My blogging shall continue, and I shall be venturing forth into the semi-charted territory of podcasting, should anyone care to follow me over to
Geeklectic.com. Hope to see everyone there, whoever you are.
It's been fun. Ciao.
Reality-tunnels
In reading a bit of Robert Anton Wilson, I've been turned on to the concept of "reality tunnels." The idea is that as you grow and you experience things, you get imprinted and conditioned and learned, and you develop a certain way of looking at things. Your brain receives thousands and thousands of signals constantly, and the result of active processing and dismissal of some or all of these signals results in your reality tunnel. I don't think anyone can deny that an Aryan German in 1939 would see the world the same way as an Southern Baptist in 1975 or a San Fransiscan Linux guru in 2005 would.
I'm butchering the concept. There isn't really any way to condense the topic into a paragraph. Still, an exercise Wilson recommends is to try and adopt someone else's reality tunnel. If you're a Liberal, subscribe to Conservative magazines and become a Republican for a while. If you're an atheist, try being Catholic for a while. (He suggests doing this the same way method actors do: pretend and pretend until it becomes belief.)
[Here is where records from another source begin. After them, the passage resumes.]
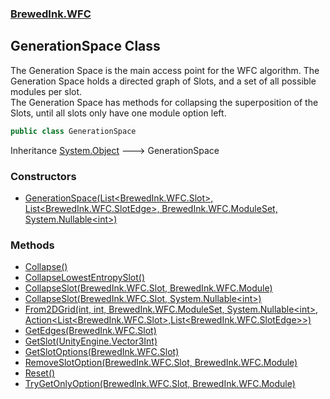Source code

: ### [BrewedInk.WFC](./BrewedInk-WFC.md 'BrewedInk.WFC')
## GenerationSpace Class
The Generation Space is the main access point for the WFC algorithm. The Generation Space holds a directed graph of Slots, and a set of all possible modules per slot.  
The Generation Space has methods for collapsing the superposition of the Slots, until all slots only have one module option left.  
```csharp
public class GenerationSpace
```
Inheritance [System.Object](https://docs.microsoft.com/en-us/dotnet/api/System.Object 'System.Object') &#129106; GenerationSpace  
### Constructors
- [GenerationSpace(List&lt;BrewedInk.WFC.Slot&gt;, List&lt;BrewedInk.WFC.SlotEdge&gt;, BrewedInk.WFC.ModuleSet, System.Nullable&lt;int&gt;)](./BrewedInk-WFC-GenerationSpace-GenerationSpace(List-BrewedInk-WFC-Slot-_List-BrewedInk-WFC-SlotEdge-_BrewedInk-WFC-ModuleSet_System-Nullable-int-).md 'BrewedInk.WFC.GenerationSpace.GenerationSpace(List&lt;BrewedInk.WFC.Slot&gt;, List&lt;BrewedInk.WFC.SlotEdge&gt;, BrewedInk.WFC.ModuleSet, System.Nullable&lt;int&gt;)')
### Methods
- [Collapse()](./BrewedInk-WFC-GenerationSpace-Collapse().md 'BrewedInk.WFC.GenerationSpace.Collapse()')
- [CollapseLowestEntropySlot()](./BrewedInk-WFC-GenerationSpace-CollapseLowestEntropySlot().md 'BrewedInk.WFC.GenerationSpace.CollapseLowestEntropySlot()')
- [CollapseSlot(BrewedInk.WFC.Slot, BrewedInk.WFC.Module)](./BrewedInk-WFC-GenerationSpace-CollapseSlot(BrewedInk-WFC-Slot_BrewedInk-WFC-Module).md 'BrewedInk.WFC.GenerationSpace.CollapseSlot(BrewedInk.WFC.Slot, BrewedInk.WFC.Module)')
- [CollapseSlot(BrewedInk.WFC.Slot, System.Nullable&lt;int&gt;)](./BrewedInk-WFC-GenerationSpace-CollapseSlot(BrewedInk-WFC-Slot_System-Nullable-int-).md 'BrewedInk.WFC.GenerationSpace.CollapseSlot(BrewedInk.WFC.Slot, System.Nullable&lt;int&gt;)')
- [From2DGrid(int, int, BrewedInk.WFC.ModuleSet, System.Nullable&lt;int&gt;, Action&lt;List&lt;BrewedInk.WFC.Slot&gt;,List&lt;BrewedInk.WFC.SlotEdge&gt;&gt;)](./BrewedInk-WFC-GenerationSpace-From2DGrid(int_int_BrewedInk-WFC-ModuleSet_System-Nullable-int-_Action-List-BrewedInk-WFC-Slot-_List-BrewedInk-WFC-SlotEdge--).md 'BrewedInk.WFC.GenerationSpace.From2DGrid(int, int, BrewedInk.WFC.ModuleSet, System.Nullable&lt;int&gt;, Action&lt;List&lt;BrewedInk.WFC.Slot&gt;,List&lt;BrewedInk.WFC.SlotEdge&gt;&gt;)')
- [GetEdges(BrewedInk.WFC.Slot)](./BrewedInk-WFC-GenerationSpace-GetEdges(BrewedInk-WFC-Slot).md 'BrewedInk.WFC.GenerationSpace.GetEdges(BrewedInk.WFC.Slot)')
- [GetSlot(UnityEngine.Vector3Int)](./BrewedInk-WFC-GenerationSpace-GetSlot(UnityEngine-Vector3Int).md 'BrewedInk.WFC.GenerationSpace.GetSlot(UnityEngine.Vector3Int)')
- [GetSlotOptions(BrewedInk.WFC.Slot)](./BrewedInk-WFC-GenerationSpace-GetSlotOptions(BrewedInk-WFC-Slot).md 'BrewedInk.WFC.GenerationSpace.GetSlotOptions(BrewedInk.WFC.Slot)')
- [RemoveSlotOption(BrewedInk.WFC.Slot, BrewedInk.WFC.Module)](./BrewedInk-WFC-GenerationSpace-RemoveSlotOption(BrewedInk-WFC-Slot_BrewedInk-WFC-Module).md 'BrewedInk.WFC.GenerationSpace.RemoveSlotOption(BrewedInk.WFC.Slot, BrewedInk.WFC.Module)')
- [Reset()](./BrewedInk-WFC-GenerationSpace-Reset().md 'BrewedInk.WFC.GenerationSpace.Reset()')
- [TryGetOnlyOption(BrewedInk.WFC.Slot, BrewedInk.WFC.Module)](./BrewedInk-WFC-GenerationSpace-TryGetOnlyOption(BrewedInk-WFC-Slot_BrewedInk-WFC-Module).md 'BrewedInk.WFC.GenerationSpace.TryGetOnlyOption(BrewedInk.WFC.Slot, BrewedInk.WFC.Module)')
I have tried doing some of these, and ultimately I have yet to develop the attention span to see it through. The problem as I see it, is that there are some people that have reality tunnels so foreign that it's like an alien mind. Take Jack "People Who Play Videogames Are Incapable Of Forming Rational Ideas" Thompson.
Or take this dude.John Rogers put a pretty good spin on it: "The incredible mix of personal hubris and societal intolerance here is ... it is fucking MAGNIFICENT. I could not imagine talking with someone like this -- even polite elevator conversation -- for more than three seconds before the crazy physically forced me back, like an overpressure blast. Seriously. Wow." His ongoing motto also rings ridiculously true: "Everyone who wants to live in the 21st century, in this line. Everyone who wishes it was the 1800s again, over there. Good. Thanks. Good luck with that."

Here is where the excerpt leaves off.